2

I have a csv file stored a data of user-item of dimension 6,365x214 , and i am finding user-user similarity by using columnSimilarities() of org.apache.spark.mllib.linalg.distributed.CoordinateMatrix.

My code looks like this:

import org.apache.spark.mllib.linalg.{Vector, Vectors}
import org.apache.spark.mllib.linalg.distributed.{RowMatrix, 
MatrixEntry, CoordinateMatrix}
import org.apache.spark.rdd.RDD

def rddToCoordinateMatrix(input_rdd: RDD[String]) : CoordinateMatrix = {

    // Convert RDD[String] to RDD[Tuple3]
    val coo_matrix_input: RDD[Tuple3[Long,Long,Double]] = input_rdd.map(
        line => line.split(',').toList
    ).map{
            e => (e(0).toLong, e(1).toLong, e(2).toDouble)
    }

    // Convert RDD[Tuple3] to RDD[MatrixEntry]
    val coo_matrix_matrixEntry: RDD[MatrixEntry] = coo_matrix_input.map(e => MatrixEntry(e._1, e._2, e._3))

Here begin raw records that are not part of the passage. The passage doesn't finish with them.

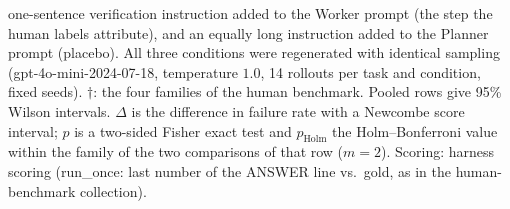 \begin{table}[t]
{one-sentence verification instruction added to the Worker prompt (the step the human labels
attribute), and an equally long instruction added to the Planner prompt (placebo). All three
conditions were regenerated with identical sampling (gpt-4o-mini-2024-07-18, temperature $1.0$,
14 rollouts per task and condition, fixed seeds).
$\dagger$: the four families of the human benchmark. Pooled rows give 95\% Wilson intervals.
$\Delta$ is the difference in failure rate with a Newcombe score interval; $p$ is a two-sided
Fisher exact test and $p_{\mathrm{Holm}}$ the Holm--Bonferroni value within the family of the two
comparisons of that row ($m{=}2$). Scoring: harness scoring (run\_once: last number of the ANSWER line vs.\ gold, as in the human-benchmark collection).}
\label{tab:intervention}
\end{table}

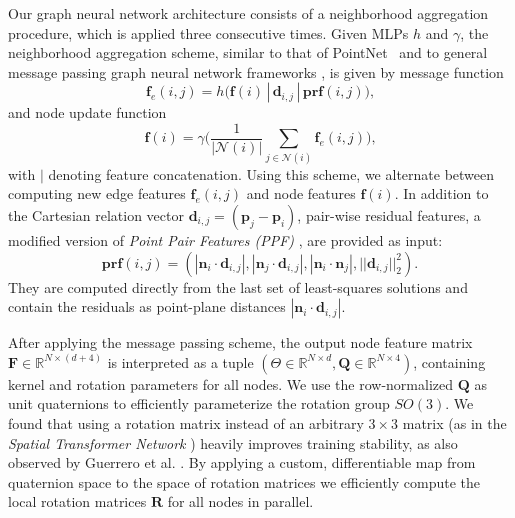 \documentclass[10pt,twocolumn,letterpaper]{article}
\begin{document}
Our graph neural network architecture consists of a neighborhood aggregation procedure, which is applied three consecutive times. Given MLPs $h$ and $\gamma$, the neighborhood aggregation scheme, similar to that of \mbox{PointNet \cite{Qi:2017}} and to general message passing graph neural network frameworks \cite{Hamilton:2017, Morris:2019}, is given by message function
\begin{equation}
\mathbf{f}_e(i,j) = h\big(\mathbf{f}(i)\,|\,\mathbf{d}_{i,j}\,|\,\mathbf{prf}(i, j)\big) \textrm{,}  
\end{equation}
 and node update function
\begin{equation}
\mathbf{f}(i) = \gamma\Big(\frac{1}{|\mathcal{N}(i)|}\sum_{j\in \mathcal{N}(i)} \mathbf{f}_e(i,j)\Big) \textrm{,} 
\end{equation}
 with $|$ denoting feature concatenation. Using this scheme, we alternate between computing new edge features $\mathbf{f}_e(i,j)$ and node features $\mathbf{f}(i)$. 
 In addition to the Cartesian relation vector \mbox{$\mathbf{d}_{i,j} = (\mathbf{p}_j - \mathbf{p}_i)$}, pair-wise residual features, a modified version of \emph{Point Pair Features (PPF)} \cite{Deng:2018b, Deng:2018a}, are provided as input:
\begin{equation}
    \mathbf{prf}(i, j) = (|\mathbf{n}_i \cdot \mathbf{d}_{i,j}|, |\mathbf{n}_j \cdot \mathbf{d}_{i,j}|, |\mathbf{n}_i \cdot \mathbf{n}_j|, ||\mathbf{d}_{i,j}||_2^2) \textrm{.}
\end{equation}
They are computed directly from the last set of least-squares solutions and contain the residuals as point-plane distances $|\mathbf{n}_i \cdot \mathbf{d}_{i,j}|$. 

After applying the message passing scheme, the output node feature matrix $\mathbf{F} \in \mathbb{R}^{N\times(d+4)}$ is interpreted as a tuple $(\Theta \in \mathbb{R}^{N \times d}, \mathbf{Q} \in \mathbb{R}^{N\times 4})$, containing kernel and rotation parameters for all nodes. We use the row-normalized $\mathbf{Q}$ as unit quaternions to efficiently parameterize the rotation group $SO(3)$. We found that using a rotation matrix instead of an arbitrary $3\times3$ matrix (as in the \emph{Spatial Transformer Network} \cite{Jaderberg:2015}) heavily improves training stability, as also observed by Guerrero et al. \cite{Guerrero:2018}. By applying a custom, differentiable map from quaternion space to the space of rotation matrices we efficiently compute the local rotation matrices $\mathbf{R}$ for all nodes in parallel.
\end{document}

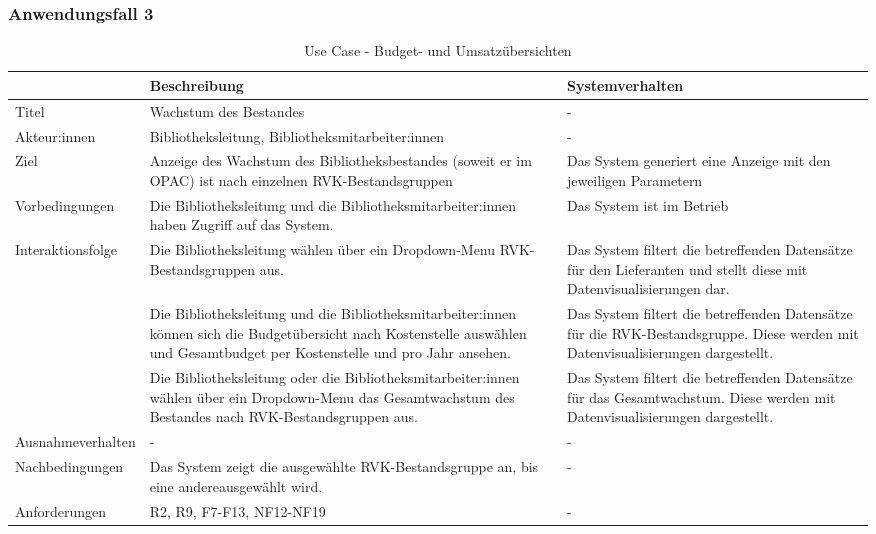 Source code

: \subsubsection{Anwendungsfall 3}

\begingroup
\setlength{\tabcolsep}{10pt} %
\renewcommand{\arraystretch}{1.25} 
\begin{table}[H]
    \centering
    \begin{adjustbox}{max width=\textwidth}
    \begin{tabular}{lp{6.5cm}p{6.5cm}}
       \toprule
       \textbf{}          & \textbf{Beschreibung} &\textbf{Systemverhalten}\\
       \midrule
        Titel                            &Wachstum des Bestandes& -\\
        Akteur:innen                     &Bibliotheksleitung, Bibliotheksmitarbeiter:innen & -\\
        Ziel                             &Anzeige des Wachstum des Bibliotheksbestandes (soweit er im OPAC) ist nach einzelnen RVK-Bestandsgruppen & Das System generiert eine Anzeige mit den jeweiligen Parametern\\
        Vorbedingungen                   &Die Bibliotheksleitung und die Bibliotheksmitarbeiter:innen haben Zugriff auf das System.& Das System ist im Betrieb\\
        Interaktionsfolge                &Die Bibliotheksleitung wählen über ein Dropdown-Menu RVK-Bestandsgruppen aus. & Das System filtert die betreffenden Datensätze für den Lieferanten und stellt diese mit Datenvisualisierungen dar.\\
                                        &Die Bibliotheksleitung und die Bibliotheksmitarbeiter:innen können sich die Budgetübersicht nach Kostenstelle auswählen und Gesamtbudget per Kostenstelle und pro Jahr ansehen.& Das System filtert die betreffenden Datensätze für die RVK-Bestandsgruppe. Diese werden mit Datenvisualisierungen dargestellt.\\
                                        &Die Bibliotheksleitung oder die Bibliotheksmitarbeiter:innen wählen über ein Dropdown-Menu das Gesamtwachstum des Bestandes nach RVK-Bestandsgruppen aus.&Das System filtert die betreffenden Datensätze für das Gesamtwachstum. Diese werden mit Datenvisualisierungen dargestellt.\\

        Ausnahmeverhalten               &- & -\\
        Nachbedingungen                 &Das System zeigt die ausgewählte RVK-Bestandsgruppe an, bis eine andereausgewählt wird. & -\\

        Anforderungen                   &R2, R9, F7-F13, NF12-NF19& -\\
        \bottomrule
    \end{tabular}
    \end{adjustbox}
    \caption{%
    Use Case - Budget- und Umsatzübersichten
    }
    \label{tab:UC_budget}
    \end{table}
\endgroup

    // Convert RDD[MatrixEntry] to CoordinateMatrix
    val coo_matrix: CoordinateMatrix  = new CoordinateMatrix(coo_matrix_matrixEntry)

    return coo_matrix
}

// Read CSV File to RDD[String]
val input_rdd: RDD[String] = sc.textFile("user_item.csv")

// Read RDD[String] to CoordinateMatrix
val coo_matrix = rddToCoordinateMatrix(input_rdd)

// Transpose CoordinateMatrix
val coo_matrix_trans = coo_matrix.transpose()

// Convert CoordinateMatrix to RowMatrix
val mat: RowMatrix = coo_matrix_trans.toRowMatrix()

// Compute similar columns perfectly, with brute force
// Return CoordinateMatrix
val simsPerfect: CoordinateMatrix = mat.columnSimilarities()

// CoordinateMatrix to RDD[MatrixEntry]
val simsPerfect_entries = simsPerfect.entries

simsPerfect_entries.count()

// Write results to file
val results_rdd = simsPerfect_entries.map(line => line.i+","+line.j+","+line.value)

results_rdd.saveAsTextFile("similarity-output")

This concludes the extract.